The company distributed a special dividend of HK$0.38 in March 2025 [4]. Some market voices criticized that this move mainly benefited major shareholders such as founder Wong Wai Kei and Cheung Tsz Kin (totaling approximately HK$292 million), sparking discussions on corporate governance [11]. The sustainability of this high dividend distribution method has been questioned.
The company’s 2025 interim results showed an attributable loss of HK$23.2 million (approximately HK$23,205,000), widening by 15.55% compared to the same period last year, with a loss per share of HK$0.03 [4]. The company has recorded losses for multiple consecutive reporting periods, reflecting the ongoing challenges to the profitability of its e-commerce business.
From a financial perspective, the company is operating at a loss. The negative price-to-earnings ratio indicates market concerns about its future profitability. Although the distribution of a special dividend shows that the company still has certain cash capabilities, the current loss situation and intense market competition environment make its financial prospects uncertain. There is a discount of approximately 30% between the net asset value per share of HK$1.963 and the current stock price of HK$1.38 [4], indicating that the market’s valuation of the company is relatively conservative.
The analysis reveals several noteworthy risk factors. First, the
The current dividend yield of 27.43% is mainly driven by the special dividend, which is not sustainable and may mislead investors seeking stable returns. In addition, the negative price-to-earnings ratio indicates that the company has not yet achieved stable profitability, and investors need to be alert to valuation traps.
Despite the numerous risk factors, the company still has several potential opportunities.
From a price trend perspective, the stock price has dropped approximately 28.5% from HK$1.93 at the start of the year to HK$1.38, and has been fluctuating in the range of HK$1.38-HK$1.40 over the past month. The daily trading volume of 307,000 shares is at a relatively low level, reflecting limited market attention [2].
The core reasons for Hong Kong Technology Exploration (01137.HK) becoming a trending stock are weak business data amid multiple challenges: November GMV decline, contraction of UK business, intensified competition with JD.com, and corporate governance discussions triggered by sustained losses and dividend disputes. The company has weak fundamentals (sustained losses, slow growth) and is in a downward trend technically, but cross-border e-commerce expansion and management adjustments may serve as potential catalysts. This stock is suitable for investors with high risk appetite to follow, and close attention should be paid to the progress of business transformation and changes in the competitive landscape.

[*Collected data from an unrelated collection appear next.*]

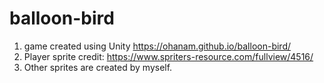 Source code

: # balloon-bird
1. game created using Unity
https://ohanam.github.io/balloon-bird/
2. Player sprite credit: https://www.spriters-resource.com/fullview/4516/
3. Other sprites are created by myself.
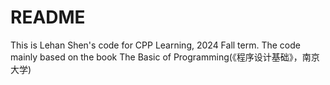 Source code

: # README
This is Lehan Shen's code for CPP Learning, 2024 Fall term.
The code mainly based on the book The Basic of Programming(《程序设计基础》，南京大学)
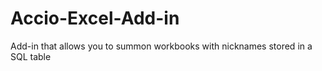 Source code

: # Accio-Excel-Add-in
Add-in that allows you to summon workbooks with nicknames stored in a SQL table
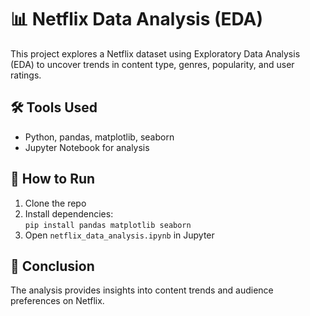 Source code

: # 📊 Netflix Data Analysis (EDA)

This project explores a Netflix dataset using Exploratory Data Analysis (EDA) to uncover trends in content type, genres, popularity, and user ratings.

## 🛠 Tools Used
- Python, pandas, matplotlib, seaborn
- Jupyter Notebook for analysis

## 📂 How to Run
1. Clone the repo
2. Install dependencies:  
   `pip install pandas matplotlib seaborn`
3. Open `netflix_data_analysis.ipynb` in Jupyter

## 📌 Conclusion
The analysis provides insights into content trends and audience preferences on Netflix.
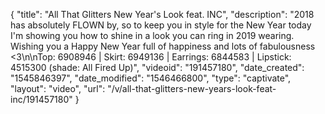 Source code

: {
    "title": "All That Glitters New Year's Look feat. INC",
    "description": "2018 has absolutely FLOWN by, so to keep you in style for the New Year today I'm showing you how to shine in a look you can ring in 2019 wearing. Wishing you a Happy New Year full of happiness and lots of fabulousness <3\n\nTop: 6908946 | Skirt: 6949136 | Earrings: 6844583 | Lipstick: 4515300 (shade: All Fired Up)",
    "videoid": "191457180",
    "date_created": "1545846397",
    "date_modified": "1546466800",
    "type": "captivate",
    "layout": "video",
    "url": "\/v\/all-that-glitters-new-years-look-feat-inc\/191457180"
} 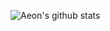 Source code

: ![Aeon's github stats](https://github-readme-stats.vercel.app/api?username=KieticAeon&count_private=true&theme=github_dark)
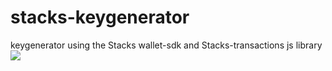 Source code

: # stacks-keygenerator
keygenerator using the Stacks wallet-sdk and Stacks-transactions js library
![](http://github.com/ABRAHAMEKIO/to/blob/stacks-keygenerator/main/stacks-output.png)


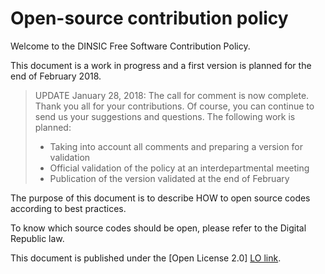 # Open-source contribution policy

Welcome to the DINSIC Free Software Contribution Policy.

This document is a work in progress and a first version is planned for the end of February 2018.

> UPDATE January 28, 2018: The call for comment is now complete. Thank you all for your contributions. Of course, you can continue to send us your suggestions and questions. The following work is planned:
> * Taking into account all comments and preparing a version for validation
> * Official validation of the policy at an interdepartmental meeting
> * Publication of the version validated at the end of February

The purpose of this document is to describe HOW to open source codes according to best practices.

To know which source codes should be open, please refer to the Digital Republic law.

This document is published under the [Open License 2.0] [LO link].

[LO link]: https://github.com/DISIC/contribution-open-source/raw/master/LICENSE.pdf
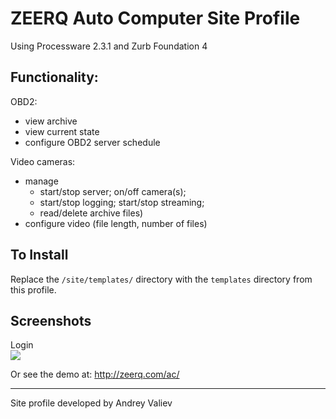 # ZEERQ Auto Computer Site Profile
Using Processware 2.3.1 and Zurb Foundation 4

## Functionality:

OBD2:
- view archive
- view current state
- configure OBD2 server schedule

Video cameras:
- manage
  - start/stop server; on/off camera(s); 
  - start/stop logging; start/stop streaming;
  - read/delete archive files) 
- configure video (file length, number of files)

## To Install

Replace the `/site/templates/` directory with the `templates` directory from this profile. 

## Screenshots

Login  
<img src='https://raw.github.com/valieand/zeerq-ac/master/screenshot-desktop.jpg' />

Or see the demo at: http://zeerq.com/ac/ 

------------

Site profile developed by Andrey Valiev
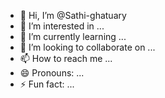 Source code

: - 👋 Hi, I’m @Sathi-ghatuary
- 👀 I’m interested in ...
- 🌱 I’m currently learning ...
- 💞️ I’m looking to collaborate on ...
- 📫 How to reach me ...
- 😄 Pronouns: ...
- ⚡ Fun fact: ...

<!---
Sathi-ghatuary/Sathi-ghatuary is a ✨ special ✨ repository because its `README.md` (this file) appears on your GitHub profile.
You can click the Preview link to take a look at your changes.
--->
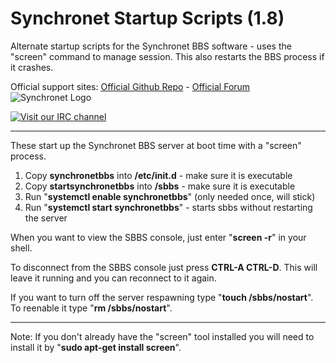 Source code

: # Synchronet Startup Scripts (1.8)
Alternate startup scripts for the Synchronet BBS software - uses the "screen" command to manage session. This also restarts the BBS process if it crashes.

Official support sites: [Official Github Repo](https://github.com/fstltna/SynchronetStartup) - [Official Forum](https://synchronetbbs.org/index.php/forum/alternate-startup-scripts) 
![Synchronet Logo](https://SynchronetBBS.org/SynchronetLogo.png) 

[![Visit our IRC channel](https://kiwiirc.com/buttons/irc.synchro.net/SynchronetFans.png)](https://kiwiirc.com/client/irc.synchro.net/?nick=guest|?#SynchronetFans)

---
These start up the Synchronet BBS server at boot time with a "screen" process.

1. Copy **synchronetbbs** into **/etc/init.d** - make sure it is executable
2. Copy **startsynchronetbbs** into **/sbbs** - make sure it is executable
3. Run "**systemctl enable synchronetbbs**" (only needed once, will stick)
4. Run "**systemctl start synchronetbbs**" - starts sbbs without restarting the server

When you want to view the SBBS console, just enter "**screen -r**" in your shell.

To disconnect from the SBBS console just press **CTRL-A CTRL-D**. This will leave it running and you can reconnect to it again.

If you want to turn off the server respawning type "**touch /sbbs/nostart**". To reenable it type "**rm /sbbs/nostart**".

---
Note: If you don't already have the "screen" tool installed you will need to install it by "**sudo apt-get install screen**".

This report is compiled and analyzed based on public market information, for reference only, and does not constitute investment advice. Investors should make independent judgments and be aware of risks.
Insights are generated using AI models and historical data for informational purposes only. They do not constitute investment advice or recommendations. Past performance is not indicative of future results.
About us: Ginlix AI is the AI Investment Copilot powered by real data, bridging advanced AI with professional financial databases to provide verifiable, truth-based answers. Please use the chat box below to ask any financial question.